Featured Post

Wednesday, January 13, 2016

Keep coming around, please.

I was beginning to become frustrated with how my career was going.  Jim Weber was hired to fly a Navajo Chieftain for a company that made truck trailers and eventually he was managing an FBO for them at the Akron/Canton Airport.  Bob Smith had gotten a job near his home town, flying a Jet Ranger helicopter and working in the office of his company.
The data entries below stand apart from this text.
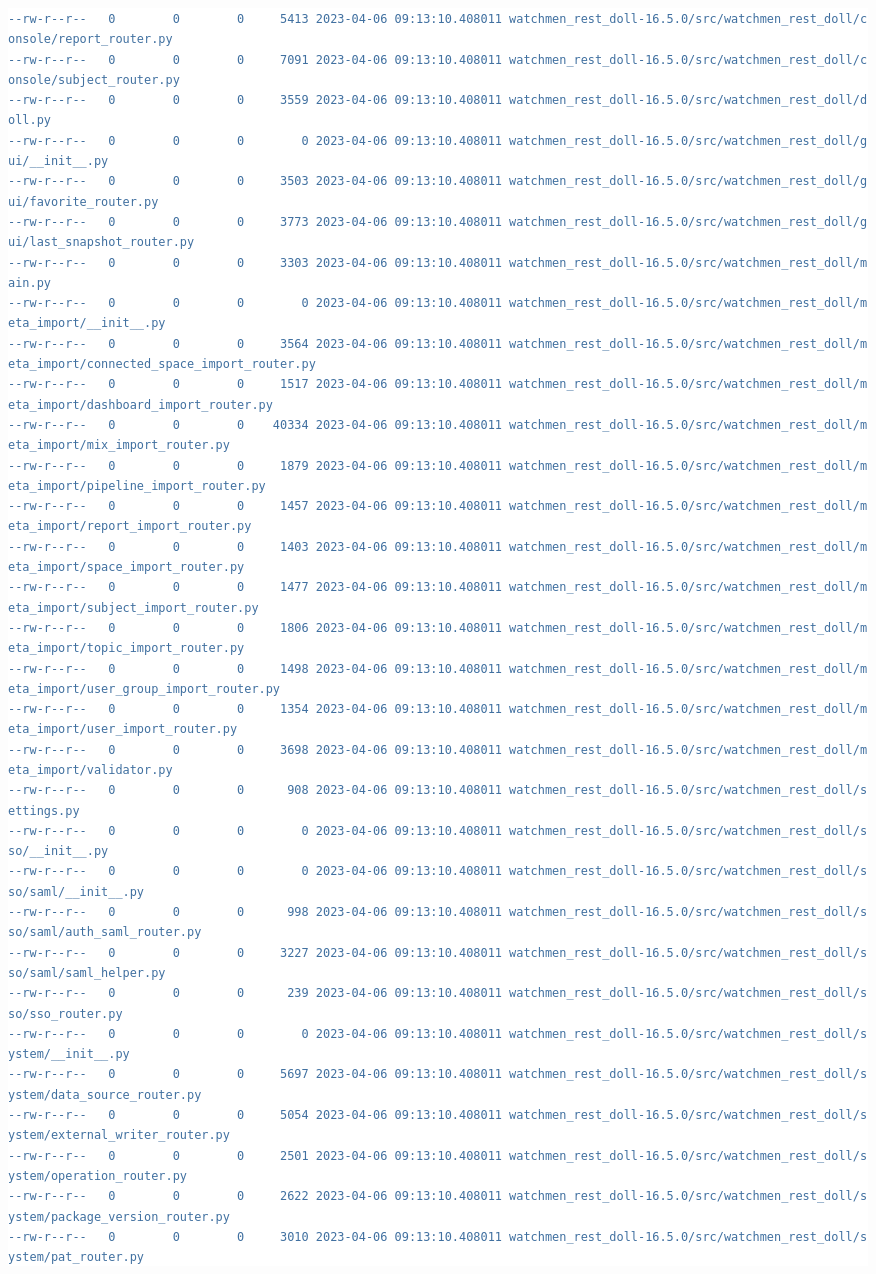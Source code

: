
 ```diff
--rw-r--r--   0        0        0     5413 2023-04-06 09:13:10.408011 watchmen_rest_doll-16.5.0/src/watchmen_rest_doll/console/report_router.py
--rw-r--r--   0        0        0     7091 2023-04-06 09:13:10.408011 watchmen_rest_doll-16.5.0/src/watchmen_rest_doll/console/subject_router.py
--rw-r--r--   0        0        0     3559 2023-04-06 09:13:10.408011 watchmen_rest_doll-16.5.0/src/watchmen_rest_doll/doll.py
--rw-r--r--   0        0        0        0 2023-04-06 09:13:10.408011 watchmen_rest_doll-16.5.0/src/watchmen_rest_doll/gui/__init__.py
--rw-r--r--   0        0        0     3503 2023-04-06 09:13:10.408011 watchmen_rest_doll-16.5.0/src/watchmen_rest_doll/gui/favorite_router.py
--rw-r--r--   0        0        0     3773 2023-04-06 09:13:10.408011 watchmen_rest_doll-16.5.0/src/watchmen_rest_doll/gui/last_snapshot_router.py
--rw-r--r--   0        0        0     3303 2023-04-06 09:13:10.408011 watchmen_rest_doll-16.5.0/src/watchmen_rest_doll/main.py
--rw-r--r--   0        0        0        0 2023-04-06 09:13:10.408011 watchmen_rest_doll-16.5.0/src/watchmen_rest_doll/meta_import/__init__.py
--rw-r--r--   0        0        0     3564 2023-04-06 09:13:10.408011 watchmen_rest_doll-16.5.0/src/watchmen_rest_doll/meta_import/connected_space_import_router.py
--rw-r--r--   0        0        0     1517 2023-04-06 09:13:10.408011 watchmen_rest_doll-16.5.0/src/watchmen_rest_doll/meta_import/dashboard_import_router.py
--rw-r--r--   0        0        0    40334 2023-04-06 09:13:10.408011 watchmen_rest_doll-16.5.0/src/watchmen_rest_doll/meta_import/mix_import_router.py
--rw-r--r--   0        0        0     1879 2023-04-06 09:13:10.408011 watchmen_rest_doll-16.5.0/src/watchmen_rest_doll/meta_import/pipeline_import_router.py
--rw-r--r--   0        0        0     1457 2023-04-06 09:13:10.408011 watchmen_rest_doll-16.5.0/src/watchmen_rest_doll/meta_import/report_import_router.py
--rw-r--r--   0        0        0     1403 2023-04-06 09:13:10.408011 watchmen_rest_doll-16.5.0/src/watchmen_rest_doll/meta_import/space_import_router.py
--rw-r--r--   0        0        0     1477 2023-04-06 09:13:10.408011 watchmen_rest_doll-16.5.0/src/watchmen_rest_doll/meta_import/subject_import_router.py
--rw-r--r--   0        0        0     1806 2023-04-06 09:13:10.408011 watchmen_rest_doll-16.5.0/src/watchmen_rest_doll/meta_import/topic_import_router.py
--rw-r--r--   0        0        0     1498 2023-04-06 09:13:10.408011 watchmen_rest_doll-16.5.0/src/watchmen_rest_doll/meta_import/user_group_import_router.py
--rw-r--r--   0        0        0     1354 2023-04-06 09:13:10.408011 watchmen_rest_doll-16.5.0/src/watchmen_rest_doll/meta_import/user_import_router.py
--rw-r--r--   0        0        0     3698 2023-04-06 09:13:10.408011 watchmen_rest_doll-16.5.0/src/watchmen_rest_doll/meta_import/validator.py
--rw-r--r--   0        0        0      908 2023-04-06 09:13:10.408011 watchmen_rest_doll-16.5.0/src/watchmen_rest_doll/settings.py
--rw-r--r--   0        0        0        0 2023-04-06 09:13:10.408011 watchmen_rest_doll-16.5.0/src/watchmen_rest_doll/sso/__init__.py
--rw-r--r--   0        0        0        0 2023-04-06 09:13:10.408011 watchmen_rest_doll-16.5.0/src/watchmen_rest_doll/sso/saml/__init__.py
--rw-r--r--   0        0        0      998 2023-04-06 09:13:10.408011 watchmen_rest_doll-16.5.0/src/watchmen_rest_doll/sso/saml/auth_saml_router.py
--rw-r--r--   0        0        0     3227 2023-04-06 09:13:10.408011 watchmen_rest_doll-16.5.0/src/watchmen_rest_doll/sso/saml/saml_helper.py
--rw-r--r--   0        0        0      239 2023-04-06 09:13:10.408011 watchmen_rest_doll-16.5.0/src/watchmen_rest_doll/sso/sso_router.py
--rw-r--r--   0        0        0        0 2023-04-06 09:13:10.408011 watchmen_rest_doll-16.5.0/src/watchmen_rest_doll/system/__init__.py
--rw-r--r--   0        0        0     5697 2023-04-06 09:13:10.408011 watchmen_rest_doll-16.5.0/src/watchmen_rest_doll/system/data_source_router.py
--rw-r--r--   0        0        0     5054 2023-04-06 09:13:10.408011 watchmen_rest_doll-16.5.0/src/watchmen_rest_doll/system/external_writer_router.py
--rw-r--r--   0        0        0     2501 2023-04-06 09:13:10.408011 watchmen_rest_doll-16.5.0/src/watchmen_rest_doll/system/operation_router.py
--rw-r--r--   0        0        0     2622 2023-04-06 09:13:10.408011 watchmen_rest_doll-16.5.0/src/watchmen_rest_doll/system/package_version_router.py
--rw-r--r--   0        0        0     3010 2023-04-06 09:13:10.408011 watchmen_rest_doll-16.5.0/src/watchmen_rest_doll/system/pat_router.py
```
Dave Orris and I were still doing the charter and pilot service flying.  Dan Wylie was working his way into that, but he had some kind of issue with Jack Redman and quit.  I was living in a trailer near the airport and told Dan he could move into my spare room, until he found a job.  He eventually found a job flying for a company called Great Western, which we called Not So Great Western.  They flew canceled checks at night in Beech 18s, both with the original, radial engines and with turbo-prop conversions.  Dave and I were dating two ladies who were cousins and did some double dating, so we had developed a good friendship. 
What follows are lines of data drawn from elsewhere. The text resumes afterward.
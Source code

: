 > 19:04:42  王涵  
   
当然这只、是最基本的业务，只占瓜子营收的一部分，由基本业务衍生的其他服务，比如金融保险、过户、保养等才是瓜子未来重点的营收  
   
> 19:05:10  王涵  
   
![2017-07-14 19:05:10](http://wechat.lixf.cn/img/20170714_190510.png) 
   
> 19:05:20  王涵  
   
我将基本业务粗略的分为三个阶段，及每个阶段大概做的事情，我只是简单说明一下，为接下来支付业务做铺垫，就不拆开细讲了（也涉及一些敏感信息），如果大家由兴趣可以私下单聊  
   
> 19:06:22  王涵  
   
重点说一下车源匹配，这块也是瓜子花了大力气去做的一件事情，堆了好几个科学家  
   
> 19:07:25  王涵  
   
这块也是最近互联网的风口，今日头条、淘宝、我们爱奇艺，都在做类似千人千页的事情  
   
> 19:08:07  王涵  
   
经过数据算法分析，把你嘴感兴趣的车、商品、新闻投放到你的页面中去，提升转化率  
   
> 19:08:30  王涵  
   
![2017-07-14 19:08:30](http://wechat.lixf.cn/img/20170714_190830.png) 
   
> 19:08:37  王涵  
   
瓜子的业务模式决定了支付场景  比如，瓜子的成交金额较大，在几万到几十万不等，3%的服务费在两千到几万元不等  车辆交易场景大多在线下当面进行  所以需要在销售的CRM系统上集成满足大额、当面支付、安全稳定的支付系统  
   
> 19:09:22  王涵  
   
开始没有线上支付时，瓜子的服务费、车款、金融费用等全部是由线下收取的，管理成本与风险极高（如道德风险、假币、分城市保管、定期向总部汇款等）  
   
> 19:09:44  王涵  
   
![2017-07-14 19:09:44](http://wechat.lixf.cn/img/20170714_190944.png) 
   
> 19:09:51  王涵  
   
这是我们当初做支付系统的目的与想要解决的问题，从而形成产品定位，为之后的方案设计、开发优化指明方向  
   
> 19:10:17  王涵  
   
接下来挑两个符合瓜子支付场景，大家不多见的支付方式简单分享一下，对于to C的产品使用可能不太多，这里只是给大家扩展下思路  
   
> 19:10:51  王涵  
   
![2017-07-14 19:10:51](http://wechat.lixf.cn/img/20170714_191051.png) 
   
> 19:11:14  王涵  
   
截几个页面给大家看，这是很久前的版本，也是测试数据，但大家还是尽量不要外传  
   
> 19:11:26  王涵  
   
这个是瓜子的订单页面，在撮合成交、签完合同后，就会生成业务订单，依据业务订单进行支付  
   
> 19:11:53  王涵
I had started working at Butler in 1973, before my 28th birthday.  I would leave there in the late summer of 1978, around my 33 birthday.  I was giving myself another handicap in getting an airline job to go along with not having a college degree.  I was getting long in the tooth.  

My original goal was to go to work for the local airline, Allegheny.  It was widely known that they did not hire pilots who were older than 30.  

All of this was playing on my mind and I was struggling not to get pessimistic about landing an airline job, but I had to be realistic.  I started considering looking for a job with a smaller company, flying smaller planes.

I was also approaching the end of the 10 year span that the GI Bill would pay for my flight training.  I had gotten all the licenses and ratings that I could for fixed wing aircraft, except for what was then called the ATR, Airline Transport Rating, a kind of PhD of flying.  I thought that I would not need to spend GI Bill money on that and thought about getting a type rating in a jet, but they cost more than the balance of my account.

Eventually, the idea to get a commercial helicopter license popped into my head.  Tom's dad had sold the Bellanca, bought a Cessna 421, sold that and bought a helicopter.  I was looking more for a job with a bigger company that flew planes and helicopters for their corporate flight department.

I made an appointment for a first lesson at a flight school for helicopters at Latrobe PA.  That is where Arnold Palmer is from.  I would be flying a Hughes 300, a small, piston engined chopper.



Wow, preflighting one of these things was fun.  There are lots of nuts and bolts with safety wire, to make sure none of the parts depart.  The wings on these things are moving and you want them to keep coming around.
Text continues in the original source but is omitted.